▶ **WORK ITEM**:
Repeat each line of the material below exactly as it appears, minus any pictures.
[[ DATASET RECORDS open ]]
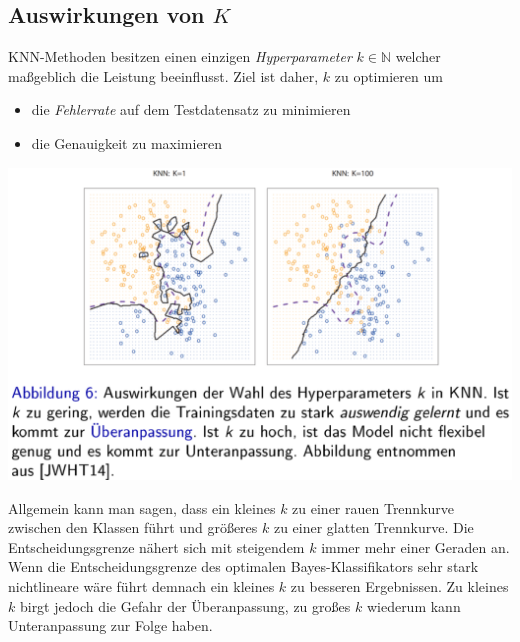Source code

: \documentclass{report}
\begin{document}
\subsection{Auswirkungen von $K$}
KNN-Methoden besitzen einen einzigen \textit{Hyperparameter} $k \in \mathbb{N}$ welcher maßgeblich die Leistung beeinflusst.
Ziel ist daher, $k$ zu optimieren um\\
\vspace*{-1.5em}
\begin{itemize}
  \item die \textit{Fehlerrate} auf dem Testdatensatz zu minimieren
  \item die Genauigkeit zu maximieren
\end{itemize}

\begin{center}
  \includegraphics[scale=.35]{ml05_5}
\end{center}

Allgemein kann man sagen, dass ein kleines $k$ zu einer rauen Trennkurve zwischen den Klassen führt und größeres $k$ zu einer glatten Trennkurve.
Die Entscheidungsgrenze nähert sich mit steigendem $k$ immer mehr einer Geraden an.\\
Wenn die Entscheidungsgrenze des optimalen Bayes-Klassifikators sehr stark nichtlineare wäre führt demnach ein kleines $k$ zu besseren
Ergebnissen. Zu kleines $k$ birgt jedoch die Gefahr der Überanpassung, zu großes $k$ wiederum kann Unteranpassung zur Folge haben.
\end{document}
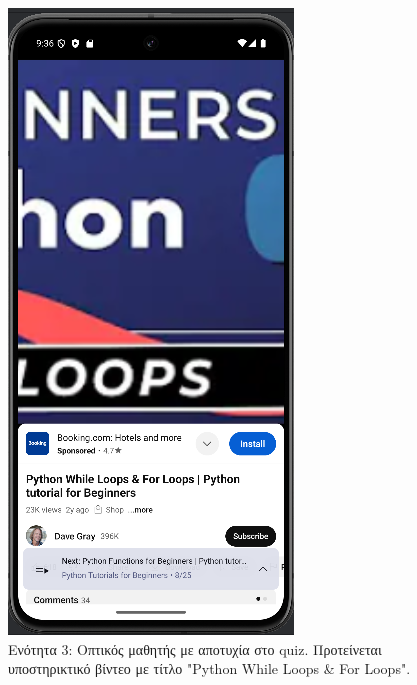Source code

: \documentclass[11pt]{report}
\begin{document}
\begin{figure}[H]
  \centering
  \includegraphics[width=\linewidth, height=0.35\textheight, keepaspectratio]{Figures/εικόνα (8).png}
  \caption{Ενότητα 3: Οπτικός μαθητής με αποτυχία στο quiz. Προτείνεται υποστηρικτικό βίντεο με τίτλο "Python While Loops \& For Loops".}
\end{figure}
\end{document}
[[ DATASET RECORDS closed ]]
▶ **EXERCISE SOLUTION**:
Source code

: \documentclass{report}
\begin{document}
\subsection{Auswirkungen von $K$}
KNN-Methoden besitzen einen einzigen \textit{Hyperparameter} $k \in \mathbb{N}$ welcher maßgeblich die Leistung beeinflusst.
Ziel ist daher, $k$ zu optimieren um\\
\vspace*{-1.5em}
\begin{itemize}
  \item die \textit{Fehlerrate} auf dem Testdatensatz zu minimieren
  \item die Genauigkeit zu maximieren
\end{itemize}

\begin{center}
  \includegraphics[scale=.35]{ml05_5}
\end{center}

Allgemein kann man sagen, dass ein kleines $k$ zu einer rauen Trennkurve zwischen den Klassen führt und größeres $k$ zu einer glatten Trennkurve.
Die Entscheidungsgrenze nähert sich mit steigendem $k$ immer mehr einer Geraden an.\\
Wenn die Entscheidungsgrenze des optimalen Bayes-Klassifikators sehr stark nichtlineare wäre führt demnach ein kleines $k$ zu besseren
Ergebnissen. Zu kleines $k$ birgt jedoch die Gefahr der Überanpassung, zu großes $k$ wiederum kann Unteranpassung zur Folge haben.
\end{document}
Source code

: \documentclass[11pt]{report}
\begin{document}
\begin{figure}[H]
  \centering
  \includegraphics[width=\linewidth, height=0.35\textheight, keepaspectratio]{Figures/εικόνα (8).png}
  \caption{Ενότητα 3: Οπτικός μαθητής με αποτυχία στο quiz. Προτείνεται υποστηρικτικό βίντεο με τίτλο "Python While Loops \& For Loops".}
\end{figure}
\end{document}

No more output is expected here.